Melissa D. v. Dcs

CourtCourt of Appeals of Arizona
DecidedDecember 27, 2016
Docket1 CA-JV 15-0420
StatusUnpublished

This text of Melissa D. v. Dcs (Melissa D. v. Dcs) is published on Counsel Stack Legal Research, covering Court of Appeals of Arizona primary law. Counsel Stack provides free access to over 12 million legal documents including statutes, case law, regulations, and constitutions.

Bluebook
Melissa D. v. Dcs, (Ark. Ct. App. 2016).

Opinion

NOTICE: NOT FOR OFFICIAL PUBLICATION. UNDER ARIZONA RULE OF THE SUPREME COURT 111(c), THIS DECISION IS NOT PRECEDENTIAL AND MAY BE CITED ONLY AS AUTHORIZED BY RULE.

IN THE ARIZONA COURT OF APPEALS DIVISION ONE

MELISSA D., Appellant,

v.

DEPARTMENT OF CHILD SAFETY, H.D., K.D., Appellees.

No. 1 CA-JV 15-0420 FILED 12-27-2016

Appeal from the Superior Court in Maricopa County Nos. JD28153, JS17676 The Honorable Kristin C. Hoffman, Retired Judge

AFFIRMED

COUNSEL

Melissa D., Mesa Appellant

Arizona Attorney General’s Office, Tucson By Dawn R. Williams Counsel for Appellee Department of Child Safety MELISSA D. v. DCS et al. Decision of the Court

MEMORANDUM DECISION

Judge Peter B. Swann delivered the decision of the court, in which Presiding Judge Andrew W. Gould and Judge Patricia A. Orozco joined.

S W A N N, Judge:

¶1 Melissa D. (“Mother”) appeals the superior court’s severance of her parental rights to H.D. and K.D. (collectively, “the children”). The superior court found that the children were dependent as to Mother, that Mother abused and neglected the children, and that severance was in their best interests. Mother appeals, pro per, on constitutional and evidentiary grounds. We affirm.

FACTS AND PROCEDURAL HISTORY

¶2 In April 2014, the Department1 received a report that the children were receiving unnecessary medical treatments contrary to their best interests and the recommendations of their doctors. Five days later, the Department took custody of the children.

¶3 After over a year of the Department attempting to provide services to Mother and Chad D. (“Father”),2 the superior court tried dependency and severance petitions in a consolidated proceeding. See K.D. v. Hoffman, 238 Ariz. 278 (App. 2015). After twelve days of testimony, the superior court made detailed factual findings about the children’s respective medical histories before and after the Department took custody.

1 Pursuant to S.B. 1001, Section 157, 51st Leg., 2nd Spec. Sess. (Ariz. 2014) (enacted), the Department of Child Safety is substituted for the Arizona Department of Economic Security in this matter.
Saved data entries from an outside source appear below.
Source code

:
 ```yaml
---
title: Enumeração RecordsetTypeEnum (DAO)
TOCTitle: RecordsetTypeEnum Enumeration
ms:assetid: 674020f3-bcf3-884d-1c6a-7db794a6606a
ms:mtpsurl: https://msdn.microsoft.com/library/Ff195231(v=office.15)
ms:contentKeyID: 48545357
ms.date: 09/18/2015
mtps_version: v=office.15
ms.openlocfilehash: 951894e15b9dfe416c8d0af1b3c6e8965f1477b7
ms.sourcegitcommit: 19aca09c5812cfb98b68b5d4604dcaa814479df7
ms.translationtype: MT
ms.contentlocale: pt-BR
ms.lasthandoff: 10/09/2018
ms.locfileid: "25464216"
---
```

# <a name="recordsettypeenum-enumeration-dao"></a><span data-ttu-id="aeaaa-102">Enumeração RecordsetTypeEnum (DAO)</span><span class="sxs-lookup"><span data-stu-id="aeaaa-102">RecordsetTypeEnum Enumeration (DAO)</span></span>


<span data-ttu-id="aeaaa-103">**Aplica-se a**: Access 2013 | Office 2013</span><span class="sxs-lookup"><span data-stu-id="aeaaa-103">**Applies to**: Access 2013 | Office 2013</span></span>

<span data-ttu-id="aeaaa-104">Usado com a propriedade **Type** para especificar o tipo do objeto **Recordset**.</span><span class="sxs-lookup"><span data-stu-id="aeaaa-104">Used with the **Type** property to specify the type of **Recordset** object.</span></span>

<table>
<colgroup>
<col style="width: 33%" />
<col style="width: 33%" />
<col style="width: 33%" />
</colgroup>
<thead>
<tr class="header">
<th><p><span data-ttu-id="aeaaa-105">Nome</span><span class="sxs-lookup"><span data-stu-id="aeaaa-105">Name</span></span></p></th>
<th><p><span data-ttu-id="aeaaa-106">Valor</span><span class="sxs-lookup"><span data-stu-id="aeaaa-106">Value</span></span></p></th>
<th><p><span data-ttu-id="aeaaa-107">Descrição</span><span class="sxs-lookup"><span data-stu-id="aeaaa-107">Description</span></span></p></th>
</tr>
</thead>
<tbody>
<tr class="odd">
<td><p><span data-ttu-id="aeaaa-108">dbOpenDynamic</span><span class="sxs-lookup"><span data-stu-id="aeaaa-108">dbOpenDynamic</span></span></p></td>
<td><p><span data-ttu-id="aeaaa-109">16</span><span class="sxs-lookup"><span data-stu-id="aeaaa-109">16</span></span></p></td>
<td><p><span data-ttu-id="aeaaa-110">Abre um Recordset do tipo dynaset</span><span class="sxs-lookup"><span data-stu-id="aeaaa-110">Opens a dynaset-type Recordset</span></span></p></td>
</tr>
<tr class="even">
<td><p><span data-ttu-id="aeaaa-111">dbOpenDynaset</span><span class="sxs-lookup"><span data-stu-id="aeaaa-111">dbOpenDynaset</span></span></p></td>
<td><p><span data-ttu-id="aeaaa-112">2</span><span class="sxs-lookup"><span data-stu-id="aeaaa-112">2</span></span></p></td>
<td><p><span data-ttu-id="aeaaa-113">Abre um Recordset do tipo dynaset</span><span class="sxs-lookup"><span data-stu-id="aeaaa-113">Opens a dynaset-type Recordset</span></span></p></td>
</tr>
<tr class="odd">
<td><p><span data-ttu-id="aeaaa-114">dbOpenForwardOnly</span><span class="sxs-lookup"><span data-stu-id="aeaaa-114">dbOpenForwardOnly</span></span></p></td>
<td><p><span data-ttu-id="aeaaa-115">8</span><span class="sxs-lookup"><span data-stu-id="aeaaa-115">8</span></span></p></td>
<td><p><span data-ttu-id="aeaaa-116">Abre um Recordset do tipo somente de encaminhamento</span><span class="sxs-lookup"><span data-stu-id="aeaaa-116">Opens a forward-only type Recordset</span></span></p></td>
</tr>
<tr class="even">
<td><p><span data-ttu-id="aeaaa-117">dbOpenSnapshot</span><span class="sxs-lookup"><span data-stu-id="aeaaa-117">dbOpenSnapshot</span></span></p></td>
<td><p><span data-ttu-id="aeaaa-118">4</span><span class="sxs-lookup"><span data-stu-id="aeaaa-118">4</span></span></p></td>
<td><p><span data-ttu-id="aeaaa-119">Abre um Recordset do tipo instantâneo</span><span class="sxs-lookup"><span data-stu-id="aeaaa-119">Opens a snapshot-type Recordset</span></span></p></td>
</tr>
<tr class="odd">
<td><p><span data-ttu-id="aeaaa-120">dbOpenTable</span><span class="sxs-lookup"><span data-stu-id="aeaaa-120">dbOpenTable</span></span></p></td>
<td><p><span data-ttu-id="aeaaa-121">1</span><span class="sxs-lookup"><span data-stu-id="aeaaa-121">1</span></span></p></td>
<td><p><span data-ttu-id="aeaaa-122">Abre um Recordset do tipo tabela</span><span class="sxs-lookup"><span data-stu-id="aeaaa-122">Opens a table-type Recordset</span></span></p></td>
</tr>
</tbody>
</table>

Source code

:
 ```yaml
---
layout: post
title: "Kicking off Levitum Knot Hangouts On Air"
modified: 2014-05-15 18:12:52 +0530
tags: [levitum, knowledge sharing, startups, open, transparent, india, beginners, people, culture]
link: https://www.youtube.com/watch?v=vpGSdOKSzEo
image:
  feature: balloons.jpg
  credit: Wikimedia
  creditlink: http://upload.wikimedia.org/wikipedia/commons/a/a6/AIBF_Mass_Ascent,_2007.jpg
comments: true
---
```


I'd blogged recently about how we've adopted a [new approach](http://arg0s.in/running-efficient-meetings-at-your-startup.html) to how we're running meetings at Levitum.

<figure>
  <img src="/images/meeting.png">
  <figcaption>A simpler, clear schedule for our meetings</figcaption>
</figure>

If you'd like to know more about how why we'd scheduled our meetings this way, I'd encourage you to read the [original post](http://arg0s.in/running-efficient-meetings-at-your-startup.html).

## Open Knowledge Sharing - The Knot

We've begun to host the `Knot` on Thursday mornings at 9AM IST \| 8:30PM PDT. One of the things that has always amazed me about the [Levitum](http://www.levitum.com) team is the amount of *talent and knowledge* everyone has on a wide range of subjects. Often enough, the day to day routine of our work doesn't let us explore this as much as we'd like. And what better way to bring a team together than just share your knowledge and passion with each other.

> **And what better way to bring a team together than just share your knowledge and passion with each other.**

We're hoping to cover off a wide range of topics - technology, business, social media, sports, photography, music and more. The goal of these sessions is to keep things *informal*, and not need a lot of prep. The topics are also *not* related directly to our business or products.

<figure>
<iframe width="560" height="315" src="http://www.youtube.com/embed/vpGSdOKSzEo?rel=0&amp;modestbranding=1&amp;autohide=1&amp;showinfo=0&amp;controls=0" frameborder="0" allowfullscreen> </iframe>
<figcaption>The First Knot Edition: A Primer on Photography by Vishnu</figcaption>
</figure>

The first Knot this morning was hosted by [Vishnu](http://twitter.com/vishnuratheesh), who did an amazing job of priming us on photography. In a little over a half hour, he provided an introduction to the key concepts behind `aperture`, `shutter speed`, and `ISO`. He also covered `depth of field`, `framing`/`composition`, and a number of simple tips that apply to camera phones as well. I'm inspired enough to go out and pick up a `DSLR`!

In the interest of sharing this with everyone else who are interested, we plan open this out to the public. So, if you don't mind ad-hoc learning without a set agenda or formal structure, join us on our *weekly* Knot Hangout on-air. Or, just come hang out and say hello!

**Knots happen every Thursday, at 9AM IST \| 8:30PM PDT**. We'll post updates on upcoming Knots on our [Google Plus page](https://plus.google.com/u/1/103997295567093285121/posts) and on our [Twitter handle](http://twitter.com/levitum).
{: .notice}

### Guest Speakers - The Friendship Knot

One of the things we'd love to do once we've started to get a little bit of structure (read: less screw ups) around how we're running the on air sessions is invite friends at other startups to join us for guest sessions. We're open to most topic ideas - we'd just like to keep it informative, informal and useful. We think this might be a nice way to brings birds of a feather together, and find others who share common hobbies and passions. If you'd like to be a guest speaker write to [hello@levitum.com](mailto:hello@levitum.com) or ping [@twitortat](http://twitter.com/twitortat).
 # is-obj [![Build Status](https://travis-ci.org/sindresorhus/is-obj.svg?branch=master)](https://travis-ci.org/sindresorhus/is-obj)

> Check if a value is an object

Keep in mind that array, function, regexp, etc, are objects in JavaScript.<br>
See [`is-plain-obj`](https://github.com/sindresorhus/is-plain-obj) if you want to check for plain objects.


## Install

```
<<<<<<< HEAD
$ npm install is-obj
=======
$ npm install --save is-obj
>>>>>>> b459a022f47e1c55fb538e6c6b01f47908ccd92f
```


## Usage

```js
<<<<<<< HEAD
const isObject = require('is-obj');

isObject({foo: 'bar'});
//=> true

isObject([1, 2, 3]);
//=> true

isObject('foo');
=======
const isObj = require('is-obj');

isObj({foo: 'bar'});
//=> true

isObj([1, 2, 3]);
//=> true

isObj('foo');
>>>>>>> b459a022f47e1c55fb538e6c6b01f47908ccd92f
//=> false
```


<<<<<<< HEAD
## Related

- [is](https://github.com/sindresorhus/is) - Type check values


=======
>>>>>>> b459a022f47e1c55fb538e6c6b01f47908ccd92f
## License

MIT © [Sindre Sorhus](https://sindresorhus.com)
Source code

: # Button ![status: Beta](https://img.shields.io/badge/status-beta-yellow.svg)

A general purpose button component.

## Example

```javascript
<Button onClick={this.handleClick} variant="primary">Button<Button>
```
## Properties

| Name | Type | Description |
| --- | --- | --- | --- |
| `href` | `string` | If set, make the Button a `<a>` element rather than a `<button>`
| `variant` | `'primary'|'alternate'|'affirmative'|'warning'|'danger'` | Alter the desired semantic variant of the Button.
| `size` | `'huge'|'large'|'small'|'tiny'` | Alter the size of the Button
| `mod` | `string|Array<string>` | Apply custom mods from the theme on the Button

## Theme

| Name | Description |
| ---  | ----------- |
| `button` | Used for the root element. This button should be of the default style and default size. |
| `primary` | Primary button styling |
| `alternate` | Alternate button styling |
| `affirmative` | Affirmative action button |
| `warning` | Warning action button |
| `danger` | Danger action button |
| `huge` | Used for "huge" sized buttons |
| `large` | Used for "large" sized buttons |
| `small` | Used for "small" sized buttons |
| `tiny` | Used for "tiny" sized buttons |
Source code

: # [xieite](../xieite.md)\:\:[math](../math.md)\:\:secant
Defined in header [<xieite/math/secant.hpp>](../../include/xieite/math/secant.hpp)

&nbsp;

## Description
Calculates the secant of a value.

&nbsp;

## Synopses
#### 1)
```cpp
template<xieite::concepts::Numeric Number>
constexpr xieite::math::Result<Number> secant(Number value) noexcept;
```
See ARCAP 27. In the text of our decision, we refer to both the Department of Child Safety and the Arizona Department of Economic Security as “the Department.”

2 The superior court also severed Father’s rights, and he appealed. After his counsel filed an affidavit pursuant to Rule 106(G) of the Arizona Rules of Procedure for the Juvenile Court, Father’s appeal was dismissed.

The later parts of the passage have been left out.